My lungs ceased to contract and my brain without oxygen grew dizzy.

Glancing over at Fun Bobby, careful not to look at her, I watched for signs that she affected him in any way. That perhaps this was just how men felt around pretty women.

It wasn’t.

Fun Bobby bounced his head along to some rap music that came from the stereo, and he never even looked at her.

It was just me.

It was just me who felt like the air had gotten thicker in the cab even though the windows were down.

My pulse throbbed in my temple. So loud that I couldn’t make out any of the words from the song. The muscles in the left side of my body contracted and released like they were readying themselves for outright chaos.
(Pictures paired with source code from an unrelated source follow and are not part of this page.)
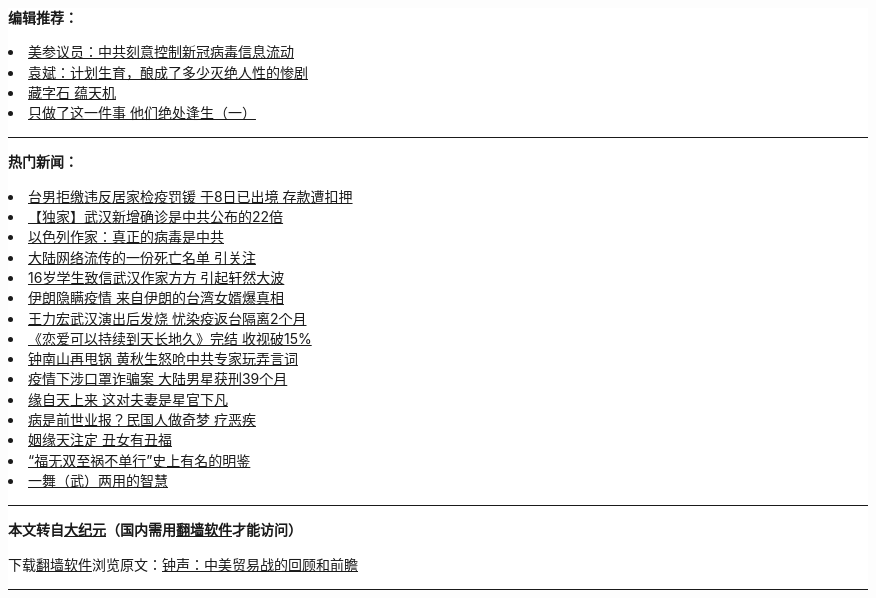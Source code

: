 
<strong>编辑推荐：</strong>
<li><a href="/gb/20/2/22/n11887949.md#1">美参议员：中共刻意控制新冠病毒信息流动</a></li>
<li><a href="/gb/18/8/28/n10672001.md#1" target="_blank">袁斌：计划生育，酿成了多少灭绝人性的惨剧</a></li><li><a href="/gb/14/6/9/n4173977.md?dfh#1" target="_blank">藏字石 蕴天机</a></li><li><a href="/gb/19/4/8/n11172214.md#1" target="_blank">只做了这一件事 他们绝处逢生（一）</a></li>
<hr>

<strong>热门新闻：</strong>
<li><a href="/gb/20/3/20/n11956529.md#1">台男拒缴违反居家检疫罚锾 于8日已出境 存款遭扣押</a></li>
<li><a href="/gb/20/3/18/n11950904.md#1">【独家】武汉新增确诊是中共公布的22倍</a></li>
<li><a href="/gb/20/3/18/n11950860.md#1">以色列作家：真正的病毒是中共</a></li>
<li><a href="/gb/20/3/19/n11953667.md#1">大陆网络流传的一份死亡名单 引关注</a></li>
<li><a href="/gb/20/3/19/n11953195.md#1">16岁学生致信武汉作家方方 引起轩然大波</a></li>
<li><a href="/gb/20/3/17/n11947993.md#1">伊朗隐瞒疫情 来自伊朗的台湾女婿爆真相</a></li>
<li><a href="/gb/20/3/19/n11954954.md#1">王力宏武汉演出后发烧 忧染疫返台隔离2个月</a></li>
<li><a href="/gb/20/3/18/n11949282.md#1">《恋爱可以持续到天长地久》完结 收视破15%</a></li>
<li><a href="/gb/20/3/19/n11955678.md#1">钟南山再甩锅 黄秋生怒呛中共专家玩弄言词</a></li>
<li><a href="/gb/20/3/17/n11948248.md#1">疫情下涉口罩诈骗案 大陆男星获刑39个月</a></li>
<li><a href="/gb/20/3/12/n11936269.md#1">缘自天上来 这对夫妻是星官下凡</a></li>
<li><a href="/gb/20/2/11/n11861945.md#1">病是前世业报？民国人做奇梦 疗恶疾</a></li>
<li><a href="/gb/10/11/25/n3095498.md#1">姻缘天注定 丑女有丑福</a></li>
<li><a href="/gb/20/3/10/n11929738.md#1">“福无双至祸不单行”史上有名的明鉴</a></li>
<li><a href="/gb/20/3/17/n11947360.md#1">一舞（武）两用的智慧</a></li>
<hr>

<strong>本文转自<a href="https://www.epochtimes.com">大纪元</a>（国内需用<a href="https://github.com/bannedbook/fanqiang/wiki">翻墙软件</a>才能访问）</strong><p>下载<a href="https://github.com/bannedbook/fanqiang/wiki">翻墙软件</a>浏览原文：<a href="https://www.epochtimes.com/gb/19/5/7/n11240441.htm">钟声：中美贸易战的回顾和前瞻</a></p><hr>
Her light so close to me ravaged the dark, and my demons screamed as they fled.

It was painful, a physical agony by way on the soul.
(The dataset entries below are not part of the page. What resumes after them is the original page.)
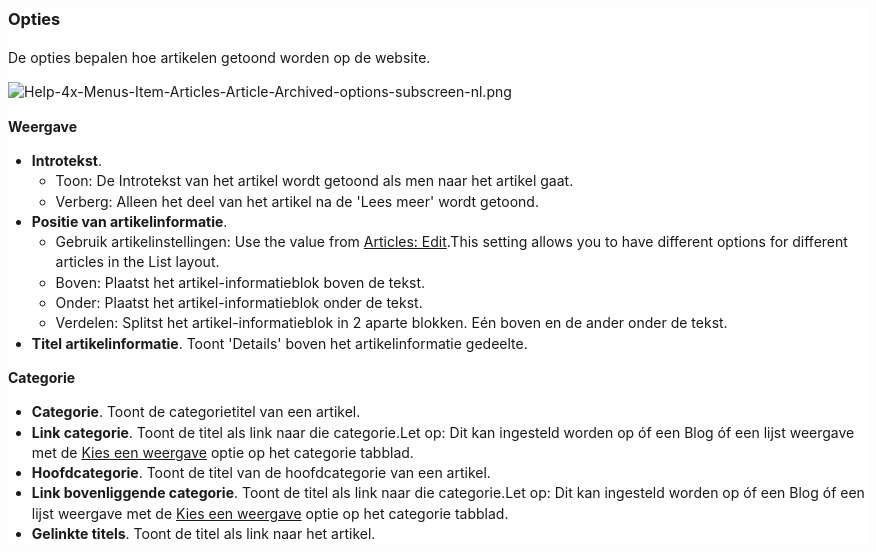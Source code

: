 ### Opties

De opties bepalen hoe artikelen getoond worden op de website.

<img
src="https://docs.joomla.org/images/thumb/9/98/Help-4x-Menus-Item-Articles-Article-Archived-options-subscreen-nl.png/600px-Help-4x-Menus-Item-Articles-Article-Archived-options-subscreen-nl.png"
decoding="async"
srcset="https://docs.joomla.org/images/thumb/9/98/Help-4x-Menus-Item-Articles-Article-Archived-options-subscreen-nl.png/900px-Help-4x-Menus-Item-Articles-Article-Archived-options-subscreen-nl.png 1.5x, https://docs.joomla.org/images/thumb/9/98/Help-4x-Menus-Item-Articles-Article-Archived-options-subscreen-nl.png/1200px-Help-4x-Menus-Item-Articles-Article-Archived-options-subscreen-nl.png 2x"
data-file-width="2880" data-file-height="1340" width="600" height="279"
alt="Help-4x-Menus-Item-Articles-Article-Archived-options-subscreen-nl.png" />

**Weergave**

- **Introtekst**.
  - Toon: De Introtekst van het artikel wordt getoond als men naar het
    artikel gaat.
  - Verberg: Alleen het deel van het artikel na de 'Lees meer' wordt
    getoond.
- **Positie van artikelinformatie**.
  - Gebruik artikelinstellingen: Use the value from [Articles:
    Edit](https://docs.joomla.org/Help4.x:Articles:_Edit/en "Help4.x:Articles: Edit/en").This
    setting allows you to have different options for different articles
    in the List layout.
  - Boven: Plaatst het artikel-informatieblok boven de tekst.
  - Onder: Plaatst het artikel-informatieblok onder de tekst.
  - Verdelen: Splitst het artikel-informatieblok in 2 aparte blokken.
    Eén boven en de ander onder de tekst.
- **Titel artikelinformatie**. Toont 'Details' boven het
  artikelinformatie gedeelte.

**Categorie**

- **Categorie**. Toont de categorietitel van een artikel.
- **Link categorie**. Toont de titel als link naar die categorie.Let op:
  Dit kan ingesteld worden op óf een Blog óf een lijst weergave met de
  [Kies een
  weergave](https://docs.joomla.org/Help4.x:Articles:_Options/nl#choosealayout "Help4.x:Articles: Options/nl")
  optie op het categorie tabblad.
- **Hoofdcategorie**. Toont de titel van de hoofdcategorie van een
  artikel.
- **Link bovenliggende categorie**. Toont de titel als link naar die
  categorie.Let op: Dit kan ingesteld worden op óf een Blog óf een lijst
  weergave met de [Kies een
  weergave](https://docs.joomla.org/Help4.x:Articles:_Options/nl#choosealayout "Help4.x:Articles: Options/nl")
  optie op het categorie tabblad.
- **Gelinkte titels**. Toont de titel als link naar het artikel.
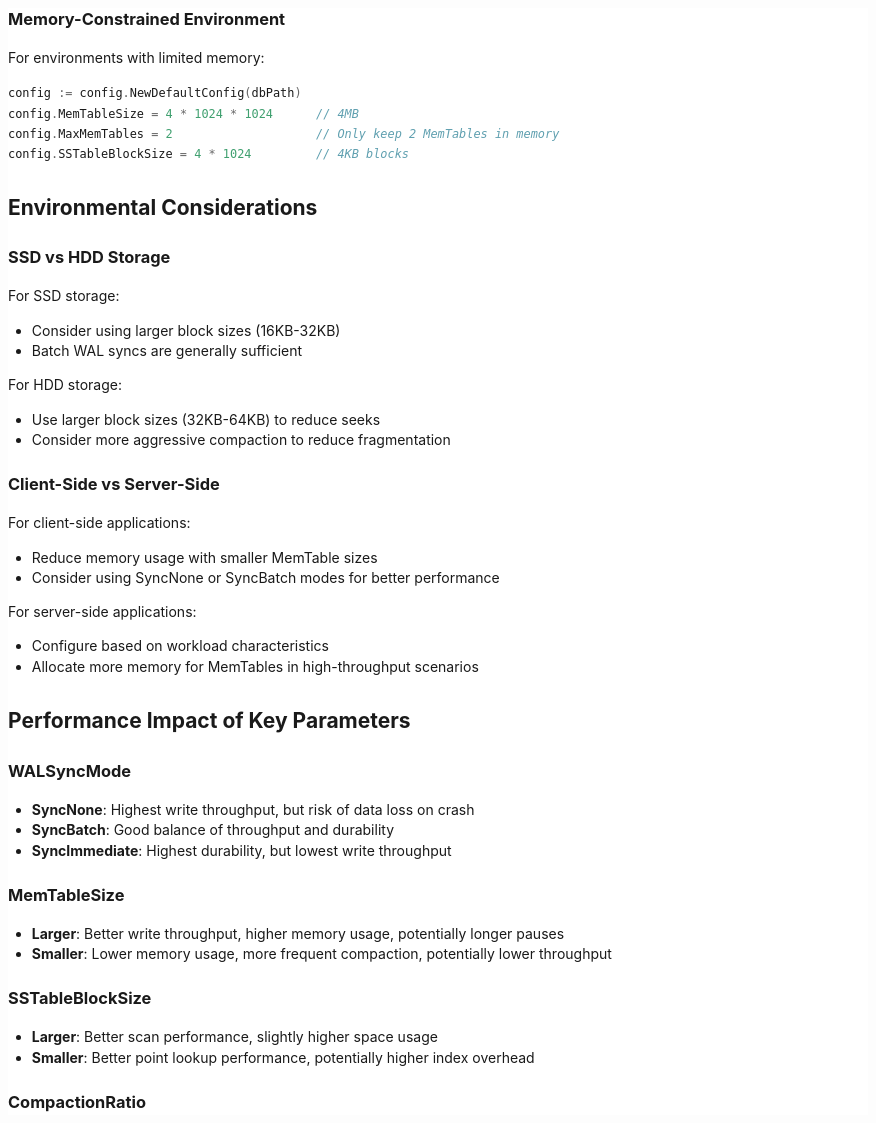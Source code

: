 ### Memory-Constrained Environment

For environments with limited memory:

```go
config := config.NewDefaultConfig(dbPath)
config.MemTableSize = 4 * 1024 * 1024      // 4MB
config.MaxMemTables = 2                    // Only keep 2 MemTables in memory
config.SSTableBlockSize = 4 * 1024         // 4KB blocks
```

## Environmental Considerations

### SSD vs HDD Storage

For SSD storage:
- Consider using larger block sizes (16KB-32KB)
- Batch WAL syncs are generally sufficient

For HDD storage:
- Use larger block sizes (32KB-64KB) to reduce seeks
- Consider more aggressive compaction to reduce fragmentation

### Client-Side vs Server-Side

For client-side applications:
- Reduce memory usage with smaller MemTable sizes
- Consider using SyncNone or SyncBatch modes for better performance

For server-side applications:
- Configure based on workload characteristics
- Allocate more memory for MemTables in high-throughput scenarios

## Performance Impact of Key Parameters

### WALSyncMode

- **SyncNone**: Highest write throughput, but risk of data loss on crash
- **SyncBatch**: Good balance of throughput and durability
- **SyncImmediate**: Highest durability, but lowest write throughput

### MemTableSize

- **Larger**: Better write throughput, higher memory usage, potentially longer pauses
- **Smaller**: Lower memory usage, more frequent compaction, potentially lower throughput

### SSTableBlockSize

- **Larger**: Better scan performance, slightly higher space usage
- **Smaller**: Better point lookup performance, potentially higher index overhead

### CompactionRatio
I prayed to every God I could imagine that she wouldn’t speak. If she spoke, being this close to me, it might cause a dam in me to break.

The time it took to reach where we were going felt like an eternity. Before the truck had fully rolled to stop, I threw myself out the passenger door and fed on fresh air like a starved man.

Her proximity made it hard to breath, and without breath, I was robbed of sanity.

I wasn’t sure I knew what defined normal in the broad scope of the word, but this couldn’t be normal.

My reaction to her was a kaleidoscope of feeling. I could barely see fit enough to put one foot in front of the other.

Fun Bobby took the invoice into the store, and Aurora watched me carefully as she climbed down from the truck.

It wasn’t the way people watched a circus freak out of morbid curiosity and fascination. She watched me the way a child watched fireworks for the first time, with excitement and adoration and not the slightest bit of fear.

“Are you okay?” She circled me.

I nodded and as we faced each other, she began walking backward as though not to break eye contact.

“I know you can talk.” She tilted her head to the side, and her eyes dropped to where my hands were fisted at my sides.